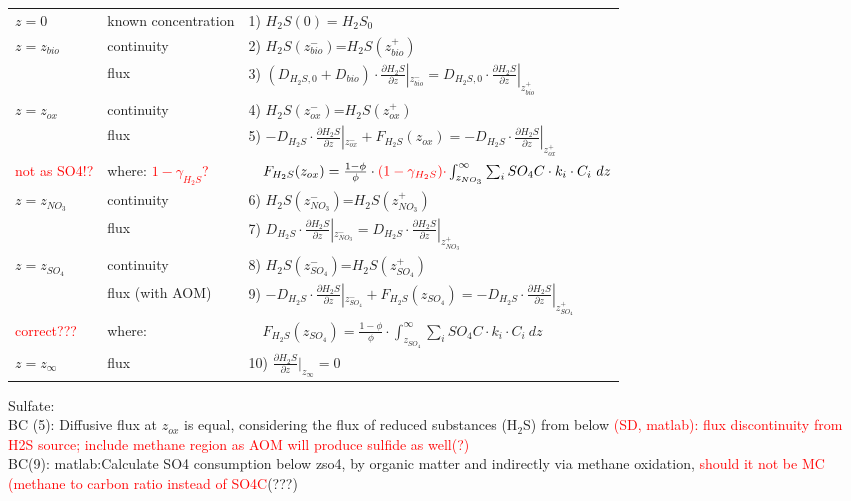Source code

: \documentclass[gmd, manuscript]{copernicus}
\begin{document}
\begin{table}[tbp]
\begin{tabular}{ |l| l| l|}
\hline
$z=0$& known concentration& 1) $H_2S(0)=H_2S_{0}$  \\
$z=z_{bio}$&continuity& 2) $H_2S(z_{bio}^-)$=$H_2S(z_{bio}^+)$\\
               & flux & 3) $\left(D_{H_2S,0}+D_{bio}\right )\cdot \frac{\partial H_2S}{\partial z}|_{z_{bio}^-}=D_{H_2S,0} \cdot \frac{\partial H_2S}{\partial z}|_{z_{bio}^+}$\\
$z=z_{ox}$& continuity& 4) $H_2S(z_{ox}^-)$=$H_2S(z_{ox}^+)$\\
               & flux & 5) $-D_{H_2S} \cdot \frac{\partial H_2S}{\partial z}|_{z_{ox}^-} +  F_{H_2S}(z_{ox})=-D_{H_2S} \cdot \frac{\partial H_2S}{\partial z}|_{z_{ox}^+}$\\
\textcolor{red}{not as SO4!?}&where: \textcolor{red}{$1-\gamma_{H_2S}$?} & $\quad F_{H_2S}(z_{ox})=\frac{1-\phi}{\phi} \cdot \textcolor{red}{(1-\gamma_{H_2S})\cdot} \int_{z_{NO_3}}^{\infty}  \sum_i SO_4C \cdot k_i \cdot C_i\ dz$ \\          
$z=z_{NO_3}$&continuity& 6) $H_2S(z_{NO_3}^-)$=$H_2S(z_{NO_3}^+)$\\
               & flux & 7) $D_{H_2S}\cdot \frac{\partial H_2S}{\partial z}|_{z_{NO_3}^-}=D_{H_2S} \cdot \frac{\partial H_2S}{\partial z}|_{z_{NO_3}^+}$\\
$z=z_{SO_4}$& continuity & 8) $H_2S(z_{SO_4}^-)$=$H_2S(z_{SO_4}^+)$\\ %
               & flux (with AOM) & 9)  $-D_{H_2S}\cdot \frac{\partial H_2S}{\partial z}|_{z_{SO_4}^-} +  F_{H_2S}(z_{SO_4})=-D_{H_2S} \cdot \frac{\partial H_2S}{\partial z}|_{z_{SO_4}^+}$\\
\textcolor{red}{correct???}&where: & $\quad F_{H_2S}(z_{SO_4})=\frac{1-\phi}{\phi} \cdot \int_{z_{SO_4}}^{\infty}  \sum_i SO_4C \cdot k_i \cdot C_i\ dz$ \\          
$z=z_{\infty}$& flux & 10) $\frac{\partial H_2S}{\partial z}|_{z_\infty}=0$\\
\hline    
\end{tabular}
\label{Tab:BC_SO4+H2S}
\end{table}
Sulfate:\\
BC (5): Diffusive flux at $z_{ox}$ is equal, considering the flux of reduced substances (H$_2$S) from below 
\textcolor{red}{(SD, matlab): flux discontinuity from H2S source; include methane region as AOM will produce sulfide as well(?)} \\
BC(9): matlab:Calculate SO4 consumption below zso4, by organic matter and indirectly via methane oxidation, \textcolor{red}{should it not be MC (methane to carbon ratio instead of SO4C}(???) \\
\end{document}
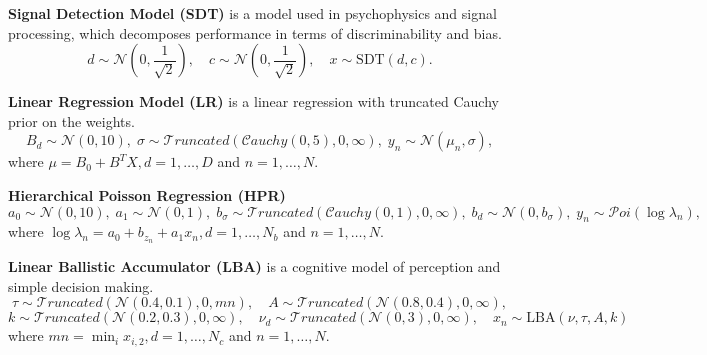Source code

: \documentclass[tablecaption=bottom,wcp]{jmlr} %
\begin{document}
\textbf{Signal Detection Model (SDT)}
is a model used in psychophysics and signal processing, 
which decomposes performance in terms of discriminability and bias.
$$
d \sim \mathcal{N}(0, \frac{1}{\sqrt{2}}), \quad 
c \sim \mathcal{N}(0, \frac{1}{\sqrt{2}}), \quad 
x \sim \text{SDT}(d, c).
$$

\textbf{Linear Regression Model (LR)}
is a linear regression with truncated Cauchy prior on the weights.
$$
B_d \sim \mathcal{N}(0, 10), \;
\sigma \sim \mathcal{T}runcated(\mathcal{C}auchy(0, 5), 0, \infty), \;
y_n \sim \mathcal{N}(\mu_n, \sigma),
$$
where $\mu = B_0 + B^T X, d = 1, \dots, D$ and $n = 1, \dots, N$.

\textbf{Hierarchical Poisson Regression (HPR)}
$$
a_0 \sim \mathcal{N}(0, 10), \;
a_1 \sim \mathcal{N}(0, 1), \;
b_\sigma \sim \mathcal{T}runcated(\mathcal{C}auchy(0, 1), 0, \infty), \;
b_d \sim \mathcal{N}(0, b_\sigma), \;
y_n \sim \mathcal{P}oi(\log\lambda_n),
$$
where $\log\lambda_n = a_0 + b_{z_n} + a_1 x_n, d = 1, \dots, N_b$ and $n = 1, \dots, N$.

\textbf{Linear Ballistic Accumulator (LBA)}
is a cognitive model of perception and simple decision making.
$$
\tau \sim \mathcal{T}runcated(\mathcal{N}(0.4, 0.1), 0, mn), \quad
A \sim \mathcal{T}runcated(\mathcal{N}(0.8, 0.4), 0, \infty),
$$
$$
k \sim \mathcal{T}runcated(\mathcal{N}(0.2, 0.3), 0, \infty), \quad
\nu_d \sim \mathcal{T}runcated(\mathcal{N}(0, 3), 0, \infty), \quad
x_n \sim \text{LBA}(\nu, \tau, A, k)
$$
where $mn=\min_i x_{i,2}, d = 1, \dots, N_c$ and $n = 1, \dots, N$.
\end{document}
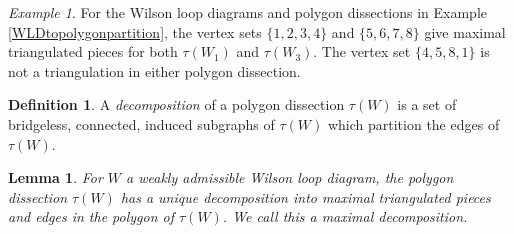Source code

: \documentclass[11pt]{article}
\newtheorem{lem}[thm]{Lemma}
\theoremstyle{remark}
\newtheorem{eg}[thm]{Example}
\theoremstyle{definition}
\newtheorem{dfn}[thm]{Definition}
\begin{document}
\begin{eg} \label{eg: unique decomposition} For the Wilson loop diagrams and polygon dissections in Example \ref{WLDtopolygonpartition}, the vertex sets $\{1, 2, 3,4\}$ and $\{5, 6, 7, 8\}$ give maximal triangulated pieces for both $\tau(W_1)$ and $\tau(W_3)$. The vertex set $\{4,5, 8, 1\}$ is not a triangulation in either polygon dissection. 
\end{eg}

\begin{dfn}
 A {\em decomposition} of a polygon dissection $\tau(W)$ is a set of bridgeless, connected, induced subgraphs of $\tau(W)$ which partition the edges of $\tau(W)$.  
\end{dfn}

\begin{lem} \label{decompositionlem}
  For $W$ a weakly admissible Wilson loop diagram, the polygon dissection $\tau(W)$ has a unique decomposition into maximal triangulated pieces and edges in the polygon of $\tau(W)$.  We call this a \emph{maximal decomposition}.
\end{lem}
\end{document}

■ ■ ■ ■

(Exercise directions) Going through the material above, tally each line holding the word "edges", then give the total and nothing else.

(Result of the exercise) 2